[What eight million women want by Rheta Childe Dorr]@TWC D-Link book
What eight million women want

CHAPTER X
11/33

After the visits of the English women, American suffragists everywhere began to view their cause in the light of a political movement.

They began to adopt political methods.

Instead of private meetings where suffrage was discussed before a select audience of the already convinced, the women began to mount soap boxes on street corners and to talk suffrage to the man in the street.
The first suffrage demonstration was held in New York in February, 1908.
The members of a small but enthusiastic Equal Suffrage Club announced their intention of having a parade.

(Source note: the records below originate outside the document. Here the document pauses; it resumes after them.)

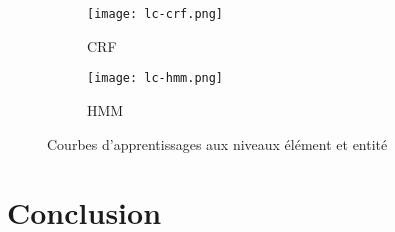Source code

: \begin{figure}[!htb]
\centering
\begin{subfigure}[t]{0.95\textwidth}
\centering
\texttt{[image: lc-crf.png]}
\caption{CRF} \label{fig:structuration:learning-curves-crf}
\end{subfigure} 

\begin{subfigure}[t]{0.95\textwidth}
\centering
\texttt{[image: lc-hmm.png]}
\caption{HMM} \label{fig:structuration:learning-curves-hmm}
\end{subfigure}
\caption{Courbes d'apprentissages aux niveaux élément et entité} \label{fig:structuration:learning-curves}
\end{figure}

\section{Conclusion}
\label{sec:structuration:conclusion}
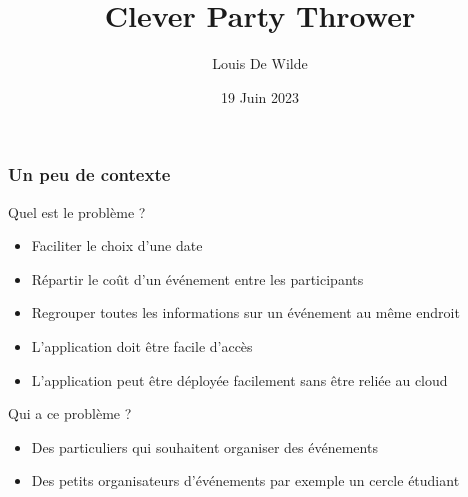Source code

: \documentclass[aspectratio=169]{beamer}
\title{Clever Party Thrower}
\author{Louis De Wilde}
\date{19 Juin 2023}
\begin{document}
    \frame{\titlepage}
    \begin{frame}
        \frametitle{Un peu de contexte}
        Quel est le problème ?
        \begin{itemize}
            \item Faciliter le choix d'une date
            \item Répartir le coût d'un événement entre les participants
            \item Regrouper toutes les informations sur un événement au même endroit
            \item L'application doit être facile d'accès
            \item L'application peut être déployée facilement sans être reliée au cloud
        \end{itemize}
        Qui a ce problème ?
        \begin{itemize}
            \item Des particuliers qui souhaitent organiser des événements
            \item Des petits organisateurs d'événements par exemple un cercle étudiant
        \end{itemize}
    \end{frame}
\end{document}
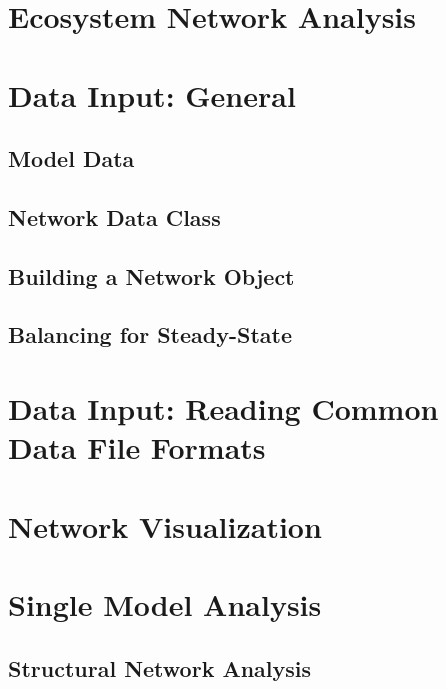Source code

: \documentclass[12pt]{article}
\title{}
\author{M.K. Lau}
\begin{document}

\setcounter{tocdepth}{3}  %
\tableofcontents


\section[Ecosystem Network Analysis]{Ecosystem Network Analysis}

\section{Data Input: General}

\subsection{Model Data} \label{sec:data}



\subsection{Network Data Class}

\subsection{Building a Network Object}



\subsection{Balancing for Steady-State}

\section{Data Input: Reading Common Data File Formats}

\section{Network Visualization}

\section{Single Model Analysis}



\subsection{Structural Network Analysis}
\end{document}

Most of the women being wage earners they planned to have their parade on a Sunday.

When they applied at Police Headquarters for the necessary permit they found to their disgust that Sunday parades were forbidden by law.
"Not unless you are a funeral procession," said the stern captain of the police.
The woman replied that they were anything but a funeral procession, and threatened darkly to hold their parade in spite of police regulations.
They got plenty of newspaper publicity in the succeeding days, and on the following Sunday a huge crowd of men, a sprinkling of women, a generous number of plain clothes men, and New York's famous "camera squad" assembled in Union Square, where all incendiary things happen.
The dauntless seven who made up the suffrage club were there, and at the psychological moment one of the women ran up the steps of a park pavilion and spoke in a ringing voice, yet so quietly that the police made no move to stop her.
"Friends," she said, "we are not allowed to have our parade, so we are going to hold a meeting of protest at No.